冒頭の写真は、小脇山城跡の続きです。割石の石垣が部分的に残っています。
小脇山の標高は国土地理院の地図では373.4mです。

山頂には、四等三角点があります。




小脇山 山頂からの眺め


この案内図が設置されています。眼下には小脇町から八日市駅あたりの町並、東には鈴鹿山脈を遠望できます。南東方向の風景が広がります。

ここから尾根道を進むと、標高372mの箕作 (みつくり) 山です。



この山頂にも、案内図が設置されています。



箕作山からの展望(北方向)


箕作山のすぐ前に、標高324.6mの清水山があります。この山に、観音寺城の支城として、 箕作城 が作られていたのです。箕作山・清水山から北西方向に 繖山( きぬがさやま 観音寺山) が位置します。佐々木氏の拠点・ 観音寺城 があったところです。観音寺城跡は幾度か探訪していますが、箕作城跡は未訪です。今回はすぐ傍から山容を眺めることはできました。
北方には 和田山 、その先に 荒神山 が見えます。快晴ならばさらにその先に、 横山岳・金糞岳・伊吹山 が遠望できるようです。



前回部分拡大してみた案内板の地図で、今回の山歩きのルートです。
赤丸が近江鉄道・市辺駅、マゼンダ色の丸が上掲の小脇山山頂、そして青丸がこの箕作山山頂です。この後、緑色の丸を付けた赤神山の山頂を経て、黄色の丸を付けた瓦屋禅寺に向かいます。
国土地理院の地図をこちらからご覧いただくこともできます。

箕作城と織田信長の関係に触れておきましょう。
永禄11年7月に、和田惟政が岐阜を訪れ、足利義昭の上洛への援助を要請します。信長はこの要請を受け入れる形で義昭を援助します。信長は先陣として近江に出陣し、8月7日佐和山城に入ります。そこから、佐々木承禎に義昭上洛軍への協力を求めるのです。しかし、佐々木承禎はそれを拒否したのです。『信長公記』巻一には、「天下の所司代申し付けられるべく御堅約候と雖も、許容能 (あた) はず。是非に及ばず」と記されています。 (資料1)
承禎に協力するれば天下の所司代職は保障されるぞと約束したのに、拒否されたのです。その結果、信長が観音寺城を攻めるという行動に出ます。義昭上洛の道を確保するためという訳です。

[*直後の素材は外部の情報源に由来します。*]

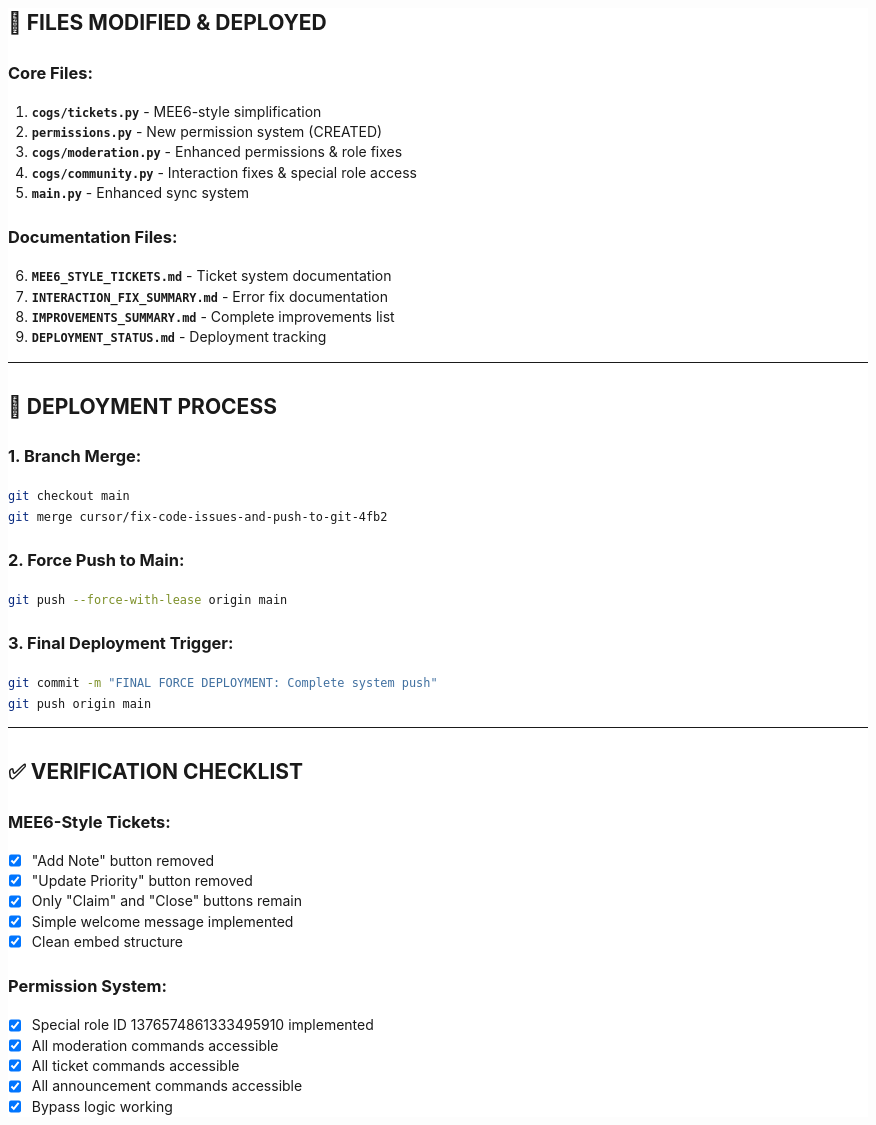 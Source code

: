 
## 📂 FILES MODIFIED & DEPLOYED

### Core Files:
1. **`cogs/tickets.py`** - MEE6-style simplification
2. **`permissions.py`** - New permission system (CREATED)
3. **`cogs/moderation.py`** - Enhanced permissions & role fixes
4. **`cogs/community.py`** - Interaction fixes & special role access
5. **`main.py`** - Enhanced sync system

### Documentation Files:
6. **`MEE6_STYLE_TICKETS.md`** - Ticket system documentation
7. **`INTERACTION_FIX_SUMMARY.md`** - Error fix documentation
8. **`IMPROVEMENTS_SUMMARY.md`** - Complete improvements list
9. **`DEPLOYMENT_STATUS.md`** - Deployment tracking

---

## 🔄 DEPLOYMENT PROCESS

### 1. Branch Merge:
```bash
git checkout main
git merge cursor/fix-code-issues-and-push-to-git-4fb2
```

### 2. Force Push to Main:
```bash
git push --force-with-lease origin main
```

### 3. Final Deployment Trigger:
```bash
git commit -m "FINAL FORCE DEPLOYMENT: Complete system push"
git push origin main
```

---

## ✅ VERIFICATION CHECKLIST

### MEE6-Style Tickets:
- [x] "Add Note" button removed
- [x] "Update Priority" button removed
- [x] Only "Claim" and "Close" buttons remain
- [x] Simple welcome message implemented
- [x] Clean embed structure

### Permission System:
- [x] Special role ID 1376574861333495910 implemented
- [x] All moderation commands accessible
- [x] All ticket commands accessible  
- [x] All announcement commands accessible
- [x] Bypass logic working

9月9日、信長は平尾村に陣取りし、8日に高宮に着陣。9.10日は人馬を休め、11日には愛智川に進み、佐々木父子三人の立て籠もる観音寺、箕作山の攻略にかかるのです。
「同12日に、かけ上らせられ、佐久間右衛門、木下藤吉郎、丹羽五郎左衞門、淺井新八に仰せつけられ、箕作山の城攻めさせられ、申の剋より夜に入り攻め落とし訖 (おわ) んぬ。・・・・其の夜は、信長みつくり山に御陣を据ゑさせられ、翌日、佐々木承禎が館、観音寺山へ攻め上らるべき御存分のところに、佐々木父子三人廃北致し、13日に観音寺山乗っ取り、御上り候」 (資料1) という顛末になります。
当時は、現清水山を箕作山と呼んでいたということでしょう。信長は箕作城を本陣としたのですが、佐々木父子はあっさりと伊賀に敗走してしまう結果で一旦戦は終わります。
「9月7日、信長は領国内の兵勢と同盟する徳川家康の援軍を合わせて、計4万とも6万ともいわれる大軍を率いて岐阜を出陣した」 (資料2) ということですから、佐々木父子は慄然としたことでしょうね。
箕作城は支城といえど、歴史に名を残しているのです。


箕作山の道標
箕作城跡に行きたい所ですが、今回は太郎坊宮(阿賀神社)がある 赤神山 (あかかみやま) の山頂に向かいます。赤神山は 太郎坊山 とも称されます。



山頂部はごつごつした岩場です。ここで昼食・休憩。




休憩時、ここから眺めた景色です。
南の方向には、三上山が望めました。

少し、脇道に・・・・。
赤神山のあるこのあたりは、かつては比叡山延暦寺(山門)領であり、799年最澄開基と伝えられる 「成願寺」 があり、天台宗の古刹です。全盛期には多数の坊があり、太郎坊山を管理していたとか。成願寺の奧の院として太郎坊宮が祀られていたといいます。
上記のとおり、織田信長が近江に侵攻したときに兵火で衰亡したそうです。江戸時代には成願寺が太郎坊宮を管理していたそうです。明治時代に入り、神仏分離が行われたことで、ここもまた 成願寺と阿賀神社に分けられた のです。現在、 成願寺は行万坊と石垣坊の2院のみに なっているとか。
山頂もそうですが、巨岩が露出するこの山は、修験者(山伏)の行場だったところと言います。「京都の愛宕山に棲む八天狗の筆頭、太郎坊天狗がこの山を守護しているとされ」ていて、ここから太郎坊宮の名が定着したそうです。
太郎坊宮は「勝運授福」の御利益 があると言われていて、参拝客が多いようです。 (資料3)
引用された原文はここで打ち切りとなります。